Exercise =>
From the entries, copy out every line in which the word "mirror" is found.

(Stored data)
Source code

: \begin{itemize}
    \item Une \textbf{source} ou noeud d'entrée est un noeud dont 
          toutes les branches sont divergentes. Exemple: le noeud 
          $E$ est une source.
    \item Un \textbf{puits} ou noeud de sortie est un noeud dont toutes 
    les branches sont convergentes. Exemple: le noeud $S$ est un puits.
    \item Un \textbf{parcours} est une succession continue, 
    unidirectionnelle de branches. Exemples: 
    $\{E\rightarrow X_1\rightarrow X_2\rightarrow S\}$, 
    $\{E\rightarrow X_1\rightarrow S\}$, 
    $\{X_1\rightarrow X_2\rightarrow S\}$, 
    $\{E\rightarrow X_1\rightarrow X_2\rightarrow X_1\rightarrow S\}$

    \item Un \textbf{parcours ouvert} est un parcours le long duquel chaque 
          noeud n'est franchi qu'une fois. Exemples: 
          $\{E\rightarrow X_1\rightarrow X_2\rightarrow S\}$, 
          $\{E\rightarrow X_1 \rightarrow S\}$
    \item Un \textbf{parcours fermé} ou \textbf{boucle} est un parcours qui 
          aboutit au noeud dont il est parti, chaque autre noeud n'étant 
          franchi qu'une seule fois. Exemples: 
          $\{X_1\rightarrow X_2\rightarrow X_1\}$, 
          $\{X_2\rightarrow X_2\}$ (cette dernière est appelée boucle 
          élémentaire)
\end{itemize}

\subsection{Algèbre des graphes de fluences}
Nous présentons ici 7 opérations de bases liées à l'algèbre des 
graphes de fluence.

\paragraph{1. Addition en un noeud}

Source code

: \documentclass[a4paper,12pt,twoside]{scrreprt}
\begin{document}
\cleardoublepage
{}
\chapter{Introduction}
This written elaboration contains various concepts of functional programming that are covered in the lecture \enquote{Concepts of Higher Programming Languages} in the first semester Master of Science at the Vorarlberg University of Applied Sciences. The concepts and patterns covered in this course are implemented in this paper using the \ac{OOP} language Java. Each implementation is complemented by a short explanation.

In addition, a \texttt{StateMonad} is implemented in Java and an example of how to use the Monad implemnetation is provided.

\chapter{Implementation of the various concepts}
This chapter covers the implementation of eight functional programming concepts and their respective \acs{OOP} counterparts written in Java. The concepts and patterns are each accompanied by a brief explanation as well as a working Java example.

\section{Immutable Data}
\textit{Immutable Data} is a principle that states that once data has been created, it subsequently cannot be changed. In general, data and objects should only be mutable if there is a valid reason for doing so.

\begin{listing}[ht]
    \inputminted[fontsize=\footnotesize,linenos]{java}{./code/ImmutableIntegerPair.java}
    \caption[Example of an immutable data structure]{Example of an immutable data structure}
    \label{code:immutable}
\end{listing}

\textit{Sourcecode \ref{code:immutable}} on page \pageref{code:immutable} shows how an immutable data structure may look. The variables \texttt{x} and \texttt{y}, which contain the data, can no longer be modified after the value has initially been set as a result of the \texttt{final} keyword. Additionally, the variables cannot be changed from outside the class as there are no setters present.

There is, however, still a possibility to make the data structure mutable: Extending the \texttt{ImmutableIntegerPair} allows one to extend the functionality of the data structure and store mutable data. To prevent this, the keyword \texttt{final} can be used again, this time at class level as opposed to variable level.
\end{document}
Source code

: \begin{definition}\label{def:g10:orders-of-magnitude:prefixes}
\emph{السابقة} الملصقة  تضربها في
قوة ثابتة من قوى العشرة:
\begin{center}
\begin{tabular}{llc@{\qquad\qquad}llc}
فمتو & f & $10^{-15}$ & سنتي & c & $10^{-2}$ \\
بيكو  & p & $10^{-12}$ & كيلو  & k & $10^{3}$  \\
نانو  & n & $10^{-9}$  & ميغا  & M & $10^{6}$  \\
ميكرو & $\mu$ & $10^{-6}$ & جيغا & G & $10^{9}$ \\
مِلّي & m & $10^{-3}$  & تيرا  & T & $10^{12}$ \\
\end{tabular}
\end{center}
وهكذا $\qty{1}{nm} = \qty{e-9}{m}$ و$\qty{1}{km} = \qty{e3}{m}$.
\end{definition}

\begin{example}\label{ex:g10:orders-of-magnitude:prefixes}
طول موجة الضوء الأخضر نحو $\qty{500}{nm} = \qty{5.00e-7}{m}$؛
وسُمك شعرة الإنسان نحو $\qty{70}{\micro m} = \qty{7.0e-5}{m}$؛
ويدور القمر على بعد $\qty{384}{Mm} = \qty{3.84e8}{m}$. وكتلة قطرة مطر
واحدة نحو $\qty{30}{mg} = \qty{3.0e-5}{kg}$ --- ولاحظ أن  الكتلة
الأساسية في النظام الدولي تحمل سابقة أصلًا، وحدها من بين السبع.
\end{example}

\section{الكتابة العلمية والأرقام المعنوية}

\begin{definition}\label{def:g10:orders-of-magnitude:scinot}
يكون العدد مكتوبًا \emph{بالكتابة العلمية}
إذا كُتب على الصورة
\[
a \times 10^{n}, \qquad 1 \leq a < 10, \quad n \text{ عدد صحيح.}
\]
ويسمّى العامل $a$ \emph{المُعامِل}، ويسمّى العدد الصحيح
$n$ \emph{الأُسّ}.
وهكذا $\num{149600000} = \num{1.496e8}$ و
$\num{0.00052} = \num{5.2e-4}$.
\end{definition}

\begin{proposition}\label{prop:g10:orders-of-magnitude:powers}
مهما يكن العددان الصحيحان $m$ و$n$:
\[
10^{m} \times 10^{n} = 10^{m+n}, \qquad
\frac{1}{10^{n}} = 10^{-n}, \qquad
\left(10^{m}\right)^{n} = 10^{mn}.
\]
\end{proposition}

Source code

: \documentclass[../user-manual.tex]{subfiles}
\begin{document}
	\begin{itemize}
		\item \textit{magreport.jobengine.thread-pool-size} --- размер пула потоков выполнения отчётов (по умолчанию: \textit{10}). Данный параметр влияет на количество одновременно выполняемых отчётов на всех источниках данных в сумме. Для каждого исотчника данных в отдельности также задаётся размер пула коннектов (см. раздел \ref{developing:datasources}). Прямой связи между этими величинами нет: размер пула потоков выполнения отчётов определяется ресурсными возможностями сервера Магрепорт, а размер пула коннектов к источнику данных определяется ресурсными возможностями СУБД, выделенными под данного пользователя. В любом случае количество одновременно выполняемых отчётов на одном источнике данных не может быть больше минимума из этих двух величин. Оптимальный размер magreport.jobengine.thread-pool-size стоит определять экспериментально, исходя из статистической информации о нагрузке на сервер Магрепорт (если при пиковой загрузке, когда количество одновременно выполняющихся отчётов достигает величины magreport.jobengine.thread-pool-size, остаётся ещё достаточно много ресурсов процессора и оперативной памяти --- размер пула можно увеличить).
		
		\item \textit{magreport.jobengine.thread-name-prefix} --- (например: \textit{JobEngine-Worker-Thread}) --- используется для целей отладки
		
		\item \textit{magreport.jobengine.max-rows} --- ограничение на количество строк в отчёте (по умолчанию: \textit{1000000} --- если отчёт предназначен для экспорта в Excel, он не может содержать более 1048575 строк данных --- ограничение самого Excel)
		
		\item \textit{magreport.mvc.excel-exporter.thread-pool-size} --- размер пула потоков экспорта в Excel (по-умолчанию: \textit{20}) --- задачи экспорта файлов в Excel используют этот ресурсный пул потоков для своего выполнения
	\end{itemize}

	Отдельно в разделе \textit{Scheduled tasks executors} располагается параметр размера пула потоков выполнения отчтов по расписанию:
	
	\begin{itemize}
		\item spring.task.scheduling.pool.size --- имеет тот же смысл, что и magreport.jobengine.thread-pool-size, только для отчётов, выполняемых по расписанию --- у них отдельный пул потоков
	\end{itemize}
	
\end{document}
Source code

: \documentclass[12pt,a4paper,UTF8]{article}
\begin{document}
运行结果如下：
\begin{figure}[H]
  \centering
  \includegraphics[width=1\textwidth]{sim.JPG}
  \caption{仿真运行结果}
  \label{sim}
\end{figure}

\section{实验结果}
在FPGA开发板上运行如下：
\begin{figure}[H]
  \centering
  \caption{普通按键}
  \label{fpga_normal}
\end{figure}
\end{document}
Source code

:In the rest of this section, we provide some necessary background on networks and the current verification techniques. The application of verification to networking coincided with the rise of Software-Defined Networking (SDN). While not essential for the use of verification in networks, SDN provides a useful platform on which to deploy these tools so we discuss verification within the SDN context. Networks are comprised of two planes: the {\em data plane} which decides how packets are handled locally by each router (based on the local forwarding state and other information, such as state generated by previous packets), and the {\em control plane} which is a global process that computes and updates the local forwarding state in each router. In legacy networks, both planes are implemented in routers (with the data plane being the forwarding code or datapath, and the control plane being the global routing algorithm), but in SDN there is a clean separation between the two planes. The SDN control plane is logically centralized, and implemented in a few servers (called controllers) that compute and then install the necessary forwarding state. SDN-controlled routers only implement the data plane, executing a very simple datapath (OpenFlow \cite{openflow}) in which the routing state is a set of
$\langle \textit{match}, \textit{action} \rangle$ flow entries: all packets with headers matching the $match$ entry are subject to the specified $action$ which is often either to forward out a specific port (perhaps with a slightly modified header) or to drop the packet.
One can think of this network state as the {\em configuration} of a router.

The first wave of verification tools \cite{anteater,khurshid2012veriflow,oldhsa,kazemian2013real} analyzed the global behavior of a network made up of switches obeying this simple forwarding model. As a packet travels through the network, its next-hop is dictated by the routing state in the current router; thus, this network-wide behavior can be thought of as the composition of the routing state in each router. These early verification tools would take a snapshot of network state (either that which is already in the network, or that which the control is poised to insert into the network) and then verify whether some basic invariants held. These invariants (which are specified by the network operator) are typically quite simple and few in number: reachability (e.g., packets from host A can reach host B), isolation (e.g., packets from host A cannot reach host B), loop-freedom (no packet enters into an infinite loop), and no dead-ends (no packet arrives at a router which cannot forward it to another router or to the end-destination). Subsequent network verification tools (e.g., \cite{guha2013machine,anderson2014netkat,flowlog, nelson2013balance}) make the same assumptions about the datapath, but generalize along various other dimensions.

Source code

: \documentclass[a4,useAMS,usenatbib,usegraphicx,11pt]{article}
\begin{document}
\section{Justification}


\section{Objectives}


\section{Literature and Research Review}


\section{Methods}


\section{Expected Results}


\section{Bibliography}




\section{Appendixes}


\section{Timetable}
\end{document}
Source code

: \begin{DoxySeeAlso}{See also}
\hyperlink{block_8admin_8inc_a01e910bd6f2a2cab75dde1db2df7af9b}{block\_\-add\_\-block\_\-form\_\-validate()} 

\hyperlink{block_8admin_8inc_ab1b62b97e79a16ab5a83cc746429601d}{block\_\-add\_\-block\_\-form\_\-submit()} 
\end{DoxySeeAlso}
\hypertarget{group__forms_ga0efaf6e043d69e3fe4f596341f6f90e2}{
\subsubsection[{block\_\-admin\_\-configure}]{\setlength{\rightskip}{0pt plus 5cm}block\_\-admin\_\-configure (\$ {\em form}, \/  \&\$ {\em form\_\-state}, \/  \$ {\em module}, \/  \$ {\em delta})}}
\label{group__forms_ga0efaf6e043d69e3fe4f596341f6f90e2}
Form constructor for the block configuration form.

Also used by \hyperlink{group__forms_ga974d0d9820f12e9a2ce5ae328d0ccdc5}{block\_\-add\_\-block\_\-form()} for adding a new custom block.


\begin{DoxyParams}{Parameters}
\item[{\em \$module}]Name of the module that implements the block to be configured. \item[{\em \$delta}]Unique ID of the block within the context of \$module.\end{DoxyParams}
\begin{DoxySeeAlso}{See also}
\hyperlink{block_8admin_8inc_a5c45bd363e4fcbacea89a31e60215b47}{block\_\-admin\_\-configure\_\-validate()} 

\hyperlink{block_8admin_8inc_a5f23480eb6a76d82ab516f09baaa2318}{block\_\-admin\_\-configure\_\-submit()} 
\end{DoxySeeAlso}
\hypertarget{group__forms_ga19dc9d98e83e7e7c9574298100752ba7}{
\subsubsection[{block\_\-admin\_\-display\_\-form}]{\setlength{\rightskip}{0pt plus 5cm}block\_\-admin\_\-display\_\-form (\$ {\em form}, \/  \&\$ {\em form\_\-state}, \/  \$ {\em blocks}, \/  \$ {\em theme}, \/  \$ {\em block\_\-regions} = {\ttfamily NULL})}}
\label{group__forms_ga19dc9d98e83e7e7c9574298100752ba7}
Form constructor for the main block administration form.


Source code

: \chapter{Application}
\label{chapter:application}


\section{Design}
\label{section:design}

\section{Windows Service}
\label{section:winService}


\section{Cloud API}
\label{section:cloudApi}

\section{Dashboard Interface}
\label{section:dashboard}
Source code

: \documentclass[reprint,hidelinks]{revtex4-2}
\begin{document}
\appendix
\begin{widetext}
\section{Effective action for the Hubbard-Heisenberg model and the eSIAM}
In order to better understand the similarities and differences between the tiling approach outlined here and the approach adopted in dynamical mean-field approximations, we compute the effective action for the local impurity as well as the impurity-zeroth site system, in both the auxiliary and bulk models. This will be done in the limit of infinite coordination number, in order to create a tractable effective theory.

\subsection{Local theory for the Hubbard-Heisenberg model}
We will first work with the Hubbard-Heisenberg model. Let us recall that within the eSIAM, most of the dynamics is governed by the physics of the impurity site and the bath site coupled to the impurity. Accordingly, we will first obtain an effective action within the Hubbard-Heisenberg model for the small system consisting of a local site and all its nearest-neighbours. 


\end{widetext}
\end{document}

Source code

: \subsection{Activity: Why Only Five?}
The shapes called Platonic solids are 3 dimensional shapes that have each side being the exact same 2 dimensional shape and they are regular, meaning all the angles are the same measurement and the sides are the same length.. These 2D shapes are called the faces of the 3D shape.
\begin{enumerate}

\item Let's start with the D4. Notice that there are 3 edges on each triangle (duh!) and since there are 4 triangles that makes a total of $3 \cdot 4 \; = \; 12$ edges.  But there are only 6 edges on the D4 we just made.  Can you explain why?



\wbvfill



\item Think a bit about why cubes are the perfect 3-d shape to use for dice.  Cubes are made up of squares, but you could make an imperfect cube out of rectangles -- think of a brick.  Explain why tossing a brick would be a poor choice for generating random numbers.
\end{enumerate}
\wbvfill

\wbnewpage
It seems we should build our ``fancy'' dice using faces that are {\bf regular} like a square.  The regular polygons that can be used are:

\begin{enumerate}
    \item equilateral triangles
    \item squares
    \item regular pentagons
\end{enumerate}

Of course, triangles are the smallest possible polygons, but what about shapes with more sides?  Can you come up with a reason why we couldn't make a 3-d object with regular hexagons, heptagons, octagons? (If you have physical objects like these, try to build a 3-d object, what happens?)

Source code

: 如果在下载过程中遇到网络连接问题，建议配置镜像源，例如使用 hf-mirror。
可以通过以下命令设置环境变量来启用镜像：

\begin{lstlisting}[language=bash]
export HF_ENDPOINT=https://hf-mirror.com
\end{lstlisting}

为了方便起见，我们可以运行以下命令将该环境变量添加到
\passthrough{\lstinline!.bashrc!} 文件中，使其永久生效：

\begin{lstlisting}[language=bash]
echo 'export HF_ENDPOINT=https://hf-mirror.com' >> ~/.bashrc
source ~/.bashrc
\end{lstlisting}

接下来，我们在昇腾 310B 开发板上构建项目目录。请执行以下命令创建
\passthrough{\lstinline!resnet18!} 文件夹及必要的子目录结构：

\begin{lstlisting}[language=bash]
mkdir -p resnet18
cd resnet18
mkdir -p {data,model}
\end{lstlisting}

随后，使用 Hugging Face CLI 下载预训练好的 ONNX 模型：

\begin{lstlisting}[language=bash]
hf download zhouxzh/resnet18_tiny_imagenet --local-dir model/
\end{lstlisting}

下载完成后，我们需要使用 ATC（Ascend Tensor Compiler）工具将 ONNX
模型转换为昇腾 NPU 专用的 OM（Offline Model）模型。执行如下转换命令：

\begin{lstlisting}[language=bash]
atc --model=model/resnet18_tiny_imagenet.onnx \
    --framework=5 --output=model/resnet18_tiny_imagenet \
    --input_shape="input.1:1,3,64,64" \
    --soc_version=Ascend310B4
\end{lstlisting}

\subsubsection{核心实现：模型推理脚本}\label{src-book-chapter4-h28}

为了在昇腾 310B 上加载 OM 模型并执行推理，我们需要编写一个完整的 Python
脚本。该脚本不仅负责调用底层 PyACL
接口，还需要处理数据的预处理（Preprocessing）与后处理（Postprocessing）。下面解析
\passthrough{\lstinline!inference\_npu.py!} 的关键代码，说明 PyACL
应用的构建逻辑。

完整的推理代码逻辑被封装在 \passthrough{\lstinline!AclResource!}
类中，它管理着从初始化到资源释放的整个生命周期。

Exercise result =>
: 如果在下载过程中遇到网络连接问题，建议配置镜像源，例如使用 hf-mirror。
export HF_ENDPOINT=https://hf-mirror.com
echo 'export HF_ENDPOINT=https://hf-mirror.com' >> ~/.bashrc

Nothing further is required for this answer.